However, it is not too much to say that Trotsky is way up at the top, sharing the utmost summit of Bolshevism with Lenin, and Trotsky is a Jew—nobody ever denied that, not even Mr. Braunstein himself (the latter being Trotsky's St. Louis, U.S.A., name).
But then, says Mr. Hard, the Mensheviks are led by Jews, too! That is a
fact worth putting down beside the others. Trotsky at the head of the
Bolsheviks; at the head of the Mensheviks during their opposition of the
Bolsheviks were Leiber, Martov and Dan—"all Jews," says Mr. Hard.
There is, however, a middle party between these extremes, the Cadets, which, Mr. Hard says, are or were the strongest bourgeois political party in Russia. "They now have their headquarters in Paris. Their chairman is Vinaver—a Jew."
There are the facts as stated by Mr. Hard. He says that Jews, whose names he gives, head the three great divisions of political opinion in Russia.
And then he cries, look how the Jews are divided! How can there be conspiracy among people who thus fight themselves?
But another, looking at the same situation may say, look how the Jews control every phase of political opinion in Russia! Doesn't there seem to be some ground for the feeling that they are desirous of ruling everywhere?
The facts are there. What significance does it bring to the average mind that the three great parties of Russia are led by Jews?
But that does not exhaust the information which the matter-of-fact reader may find in Mr. Hard's article. He turns to the United States and makes several interesting statements.

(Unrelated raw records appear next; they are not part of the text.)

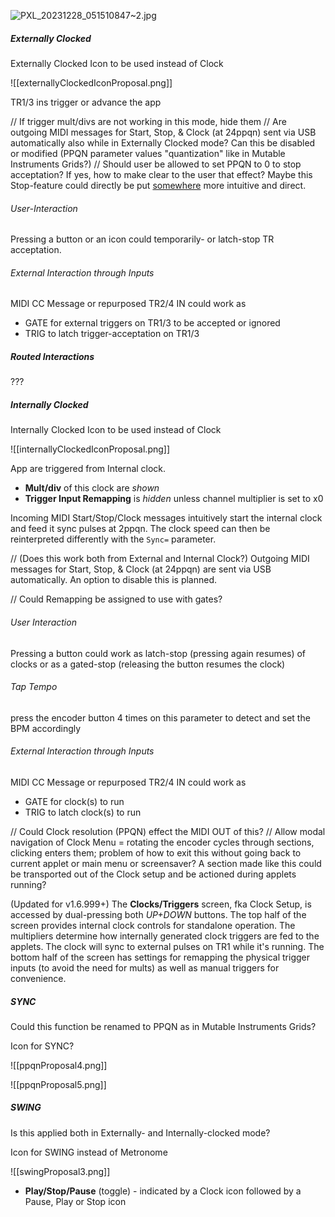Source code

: ![PXL_20231228_051510847~2.jpg](https://github.com/djphazer/O_C-Phazerville/assets/109086194/16bb6eda-0d75-4ca0-9379-093eb5bf3ab8)

##### Externally Clocked
Externally Clocked Icon to be used instead of Clock
<!-- // { 0x02, 0x5e, 0x02, 0x5e, 0x02, 0x5e, 0x02, 0x5e }-->
![[externallyClockedIconProposal.png]]

TR1/3 ins trigger or advance the app

// If trigger mult/divs are not working in this mode, hide them
// Are outgoing MIDI messages for Start, Stop, & Clock (at 24ppqn) sent via USB automatically also while in Externally Clocked mode? Can this be disabled or modified (PPQN parameter values "quantization" like in Mutable Instruments Grids?)
// Should user be allowed to set PPQN to 0 to stop acceptation? If yes, how to make clear to the user that effect? Maybe this Stop-feature could directly be put [somewhere](Settings/Clock-Setup-proposal#User-Interaction) more intuitive and direct.  
###### User-Interaction
Pressing a button or an icon could temporarily- or latch-stop TR acceptation.
###### External Interaction through Inputs
MIDI CC Message or repurposed TR2/4 IN could work as
- GATE for external triggers on TR1/3 to be accepted or ignored
- TRIG to latch trigger-acceptation on TR1/3
##### Routed Interactions
???

##### Internally Clocked
Internally Clocked Icon to be used instead of Clock
<!-- { 0xbe, 0x02, 0xb8, 0x03, 0x03, 0xb8, 0x02, 0xbe }-->
![[internallyClockedIconProposal.png]]

App are triggered from Internal clock.
- **Mult/div** of this clock are *shown*
- **Trigger Input Remapping** is *hidden* unless channel multiplier is set to x0

Incoming MIDI Start/Stop/Clock messages intuitively start the internal clock and feed it sync pulses at 2ppqn. The clock speed can then be reinterpreted differently with the `Sync=` parameter.

// (Does this work both from External and Internal Clock?) Outgoing MIDI messages for Start, Stop, & Clock (at 24ppqn) are sent via USB automatically. An option to disable this is planned.

// Could Remapping be assigned to use with gates?
###### User Interaction
Pressing a button could work as latch-stop (pressing again resumes) of clocks or as a gated-stop (releasing the button resumes the clock)

###### Tap Tempo
press the encoder button 4 times on this parameter to detect and set the BPM accordingly
###### External Interaction through Inputs
MIDI CC Message or repurposed TR2/4 IN could work as
- GATE for clock(s) to run
- TRIG to latch clock(s) to run

// Could Clock resolution (PPQN) effect the MIDI OUT of this?
// Allow modal navigation of Clock Menu = rotating the encoder cycles through sections, clicking enters them; problem of how to exit this without going back to current applet or main menu or screensaver? A section made like this could be transported out of the Clock setup and be actioned during applets running?


(Updated for v1.6.999+)
The **Clocks/Triggers** screen, fka Clock Setup, is accessed by dual-pressing both _UP+DOWN_ buttons. The top half of the screen provides internal clock controls for standalone operation. The multipliers determine how internally generated clock triggers are fed to the applets. The clock will sync to external pulses on TR1 while it's running. The bottom half of the screen has settings for remapping the physical trigger inputs (to avoid the need for mults) as well as manual triggers for convenience.

##### SYNC
Could this function be renamed to PPQN as in Mutable Instruments Grids?

Icon for SYNC?
<!--  { 0x0f, 0x05, 0x77, 0x40, 0xef, 0x05, 0xc7, 0xf0 }-->
![[ppqnProposal4.png]]

<!--  { 0x0f, 0x75, 0x57, 0xf0, 0x0f, 0xf5, 0x27, 0xe0 }-->
![[ppqnProposal5.png]]
##### SWING
Is this applied both in Externally- and Internally-clocked mode?

Icon for SWING instead of Metronome
<!--  { 0xc0, 0x08, 0x00, 0xc0, 0x08, 0x00, 0xc0, 0x08 }-->
![[swingProposal3.png]]


* **Play/Stop/Pause** (toggle) - indicated by a Clock icon followed by a Pause, Play or Stop icon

"There is Otto Kahn," he says. Well, sometimes Otto Kahn is there, and sometimes he is in Paris on important international matters, and sometimes he is in London advocating certain alliances between British and American capital which have to do in a large way with European political conditions. Mr. Kahn is rated as a conservative, and that may mean anything. A man is conservative or not according to the angle from which he is viewed. The most conservative men in America are really the most radical; their motives and methods go to the very roots of certain matters; they are radicals in their own field. The men who controlled the last Republican Convention—if not the last, the most recent—are styled conservatives by those whose vision is circumscribed by certain limited economic interests; but they are the most radical of radicals, they have passed the red stage and are white with it. If it were known what is in the back of Mr. Kahn's mind, if he should display a chart of what he is doing and aiming to do, the term which would then most aptly describe him might be quite different. Anyway, we have it from Mr. Hard, "There is Mr. Kahn."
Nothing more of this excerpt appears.